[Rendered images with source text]

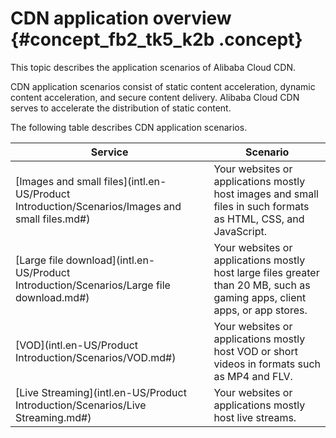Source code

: # CDN application overview {#concept_fb2_tk5_k2b .concept}

This topic describes the application scenarios of Alibaba Cloud CDN.

CDN application scenarios consist of static content acceleration, dynamic content acceleration, and secure content delivery. Alibaba Cloud CDN serves to accelerate the distribution of static content.

The following table describes CDN application scenarios.

|Service|Scenario|
|-------|--------|
|[Images and small files](intl.en-US/Product Introduction/Scenarios/Images and small files.md#)|Your websites or applications mostly host images and small files in such formats as HTML, CSS, and JavaScript.|
|[Large file download](intl.en-US/Product Introduction/Scenarios/Large file download.md#)|Your websites or applications mostly host large files greater than 20 MB, such as gaming apps, client apps, or app stores.|
|[VOD](intl.en-US/Product Introduction/Scenarios/VOD.md#)|Your websites or applications mostly host VOD or short videos in formats such as MP4 and FLV.|
|[Live Streaming](intl.en-US/Product Introduction/Scenarios/Live Streaming.md#)|Your websites or applications mostly host live streams.|

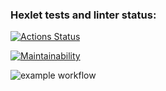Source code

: ### Hexlet tests and linter status:
[![Actions Status](https://github.com/Phosphorusss/java-project-71/actions/workflows/hexlet-check.yml/badge.svg)](https://github.com/Phosphorusss/java-project-71/actions)

[![Maintainability](https://api.codeclimate.com/v1/badges/2f715662ff63cf79f731/maintainability)](https://codeclimate.com/github/Phosphorusss/java-project-71/maintainability)

![example workflow](https://github.com/Phosphorusss/java-project-71/blob/main/.github/workflows/main.yml/badge.svg)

INSTRUCTIONS TO FOLLOW >> Wherever a line in the data above contains the word "Cloud", copy that line.

ANSWER FOR THE TASK >>
This topic describes the application scenarios of Alibaba Cloud CDN.
CDN application scenarios consist of static content acceleration, dynamic content acceleration, and secure content delivery. Alibaba Cloud CDN serves to accelerate the distribution of static content.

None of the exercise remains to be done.